Most of us like to run outside. It’s fun, invigorating, and much better than the tiresome drudgery of a treadmill. When running outside — most rules are just common sense — but believe it or not, many runners break them everyday.

DITCH THE HEADPHONES!

Sorry…running with headphones is a BAD idea!

Sorry…running with headphones is a BAD idea!

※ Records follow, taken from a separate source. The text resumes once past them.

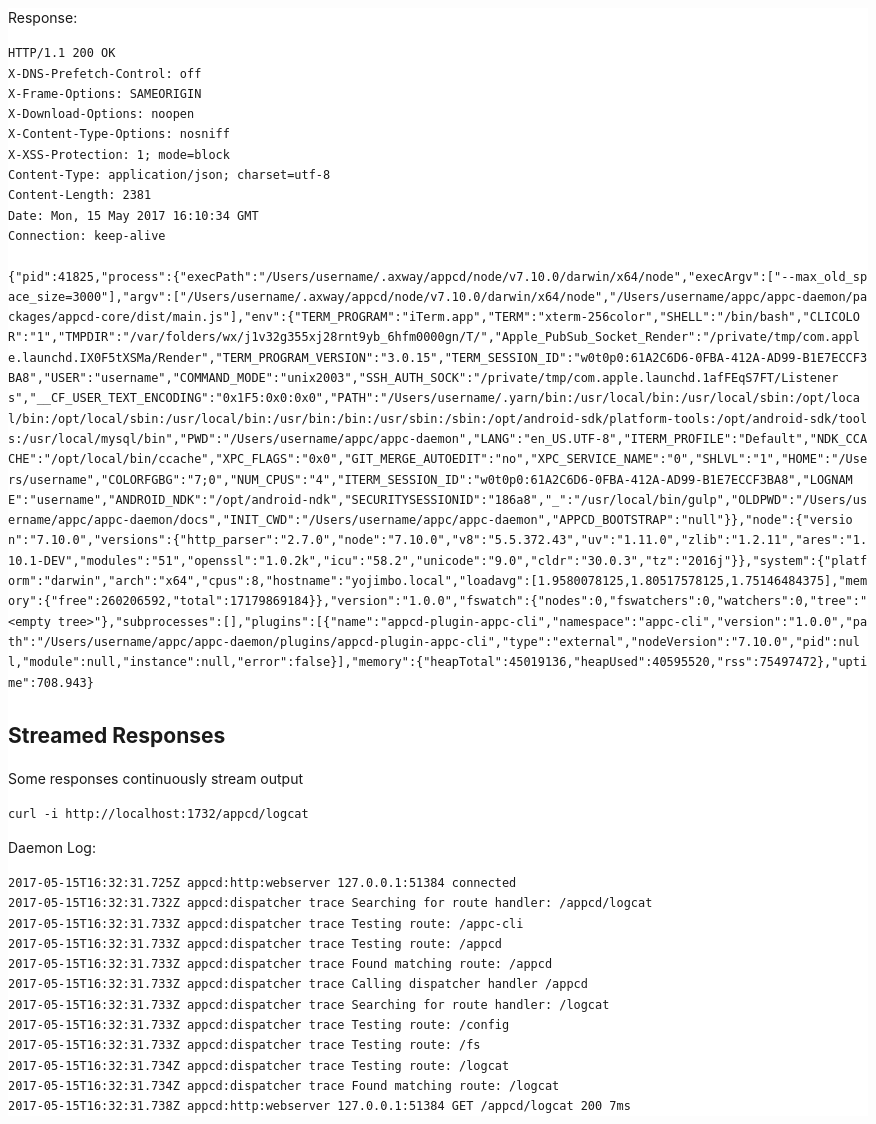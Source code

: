 Response:

```
HTTP/1.1 200 OK
X-DNS-Prefetch-Control: off
X-Frame-Options: SAMEORIGIN
X-Download-Options: noopen
X-Content-Type-Options: nosniff
X-XSS-Protection: 1; mode=block
Content-Type: application/json; charset=utf-8
Content-Length: 2381
Date: Mon, 15 May 2017 16:10:34 GMT
Connection: keep-alive

{"pid":41825,"process":{"execPath":"/Users/username/.axway/appcd/node/v7.10.0/darwin/x64/node","execArgv":["--max_old_space_size=3000"],"argv":["/Users/username/.axway/appcd/node/v7.10.0/darwin/x64/node","/Users/username/appc/appc-daemon/packages/appcd-core/dist/main.js"],"env":{"TERM_PROGRAM":"iTerm.app","TERM":"xterm-256color","SHELL":"/bin/bash","CLICOLOR":"1","TMPDIR":"/var/folders/wx/j1v32g355xj28rnt9yb_6hfm0000gn/T/","Apple_PubSub_Socket_Render":"/private/tmp/com.apple.launchd.IX0F5tXSMa/Render","TERM_PROGRAM_VERSION":"3.0.15","TERM_SESSION_ID":"w0t0p0:61A2C6D6-0FBA-412A-AD99-B1E7ECCF3BA8","USER":"username","COMMAND_MODE":"unix2003","SSH_AUTH_SOCK":"/private/tmp/com.apple.launchd.1afFEqS7FT/Listeners","__CF_USER_TEXT_ENCODING":"0x1F5:0x0:0x0","PATH":"/Users/username/.yarn/bin:/usr/local/bin:/usr/local/sbin:/opt/local/bin:/opt/local/sbin:/usr/local/bin:/usr/bin:/bin:/usr/sbin:/sbin:/opt/android-sdk/platform-tools:/opt/android-sdk/tools:/usr/local/mysql/bin","PWD":"/Users/username/appc/appc-daemon","LANG":"en_US.UTF-8","ITERM_PROFILE":"Default","NDK_CCACHE":"/opt/local/bin/ccache","XPC_FLAGS":"0x0","GIT_MERGE_AUTOEDIT":"no","XPC_SERVICE_NAME":"0","SHLVL":"1","HOME":"/Users/username","COLORFGBG":"7;0","NUM_CPUS":"4","ITERM_SESSION_ID":"w0t0p0:61A2C6D6-0FBA-412A-AD99-B1E7ECCF3BA8","LOGNAME":"username","ANDROID_NDK":"/opt/android-ndk","SECURITYSESSIONID":"186a8","_":"/usr/local/bin/gulp","OLDPWD":"/Users/username/appc/appc-daemon/docs","INIT_CWD":"/Users/username/appc/appc-daemon","APPCD_BOOTSTRAP":"null"}},"node":{"version":"7.10.0","versions":{"http_parser":"2.7.0","node":"7.10.0","v8":"5.5.372.43","uv":"1.11.0","zlib":"1.2.11","ares":"1.10.1-DEV","modules":"51","openssl":"1.0.2k","icu":"58.2","unicode":"9.0","cldr":"30.0.3","tz":"2016j"}},"system":{"platform":"darwin","arch":"x64","cpus":8,"hostname":"yojimbo.local","loadavg":[1.9580078125,1.80517578125,1.75146484375],"memory":{"free":260206592,"total":17179869184}},"version":"1.0.0","fswatch":{"nodes":0,"fswatchers":0,"watchers":0,"tree":"<empty tree>"},"subprocesses":[],"plugins":[{"name":"appcd-plugin-appc-cli","namespace":"appc-cli","version":"1.0.0","path":"/Users/username/appc/appc-daemon/plugins/appcd-plugin-appc-cli","type":"external","nodeVersion":"7.10.0","pid":null,"module":null,"instance":null,"error":false}],"memory":{"heapTotal":45019136,"heapUsed":40595520,"rss":75497472},"uptime":708.943}
```

## Streamed Responses

Some responses continuously stream output

```
curl -i http://localhost:1732/appcd/logcat
```

Daemon Log:

```
2017-05-15T16:32:31.725Z appcd:http:webserver 127.0.0.1:51384 connected
2017-05-15T16:32:31.732Z appcd:dispatcher trace Searching for route handler: /appcd/logcat
2017-05-15T16:32:31.733Z appcd:dispatcher trace Testing route: /appc-cli
2017-05-15T16:32:31.733Z appcd:dispatcher trace Testing route: /appcd
2017-05-15T16:32:31.733Z appcd:dispatcher trace Found matching route: /appcd
2017-05-15T16:32:31.733Z appcd:dispatcher trace Calling dispatcher handler /appcd
2017-05-15T16:32:31.733Z appcd:dispatcher trace Searching for route handler: /logcat
2017-05-15T16:32:31.733Z appcd:dispatcher trace Testing route: /config
2017-05-15T16:32:31.733Z appcd:dispatcher trace Testing route: /fs
2017-05-15T16:32:31.734Z appcd:dispatcher trace Testing route: /logcat
2017-05-15T16:32:31.734Z appcd:dispatcher trace Found matching route: /logcat
2017-05-15T16:32:31.738Z appcd:http:webserver 127.0.0.1:51384 GET /appcd/logcat 200 7ms
```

I know that most of us like to run with music for inspiration and motivation, but this is the #1 Safety Rule for safe running. Music blocks out your environment — cars, cyclists, or someone suddenly coming up from behind you! I can’t count the number of times I’ve passed a solo runner who never heard me approaching because he/she has had headphones on. Can’t function without tunes? Wear only one earbud and keep the volume very, very, low.

RUN WITH ID

© 2017 Road ID

© 2017 Road ID

You need some sort of identification if — heaven forbid — you are in an accident or injured. Road ID offers badges, bracelets, and even a free app for your smartphone. Make sure you have important information such as name, age, blood type, any illnesses or allergies and emergency contact information. For those of you that use the Strava app, a premium membership feature is Beacon that lets up to three emergency contacts see your real-time location on a map.

BE VISIBLE

Visibility is key. Especially if you run at dawn, dusk or in the dark. Products such as Knuckle Lights, reflective vests or light vests, headlamps, reflective bands, and even just bright clothing make you easier to see and therefore safer.

RUN AGAINST TRAFFIC

Cyclists ride with traffic, but runners should run opposite the direction of traffic (traffic coming towards you). You need to see cars coming towards you and possible hazards on the road or at intersections (drivers turning while on cell phones!). Plus, you cannot react in time to a car coming up from behind, especially if you don’t follow the first safety rule.

RUN WITH A FRIEND

This isn’t just advice for women, but men too. There is always safety in numbers. Being alone on a remote trail is just asking for trouble. There is strength in  numbers. Plus, if you get dehydrated, bonk, or injured, it is better to have someone there to help instead of trying to hobble back to your car or home.

CARRY PEPPER SPRAY

“3% of women runners have been grabbed, groped, or physically assaulted” (Running While Female, by Michelle Hamilton Runner’s World —a GREAT read). That’s scary. And these attacks don’t just happen on lonely trails after hours. So, even if you can run sub-five-minute miles, predators attack without warning and it’s easier to outsmart than outrun them. Protect yourself if you run alone or in secluded areas by carrying runner’s mace. Be smart. Be safe.

LET PEOPLE KNOW

Sometimes it’s nice to take the road less traveled — except when you’re alone. It’s a horrible feeling to be out on a run and it starts getting dark. Plan your route and tell someone what it is. Then, they’ll have an idea of where to come pick you up and bring you home when you’re lost or not back when you said you would be. Again, engage Strava’s Beacon feature if you’re a premium member.

CARRY A CELL PHONE

Running with a cellphone is awkward and can affect your form, but it can be a lifesaver when needed. Instead of running with it in your hand, use a FlipBelt or an armband such as the MÜV365.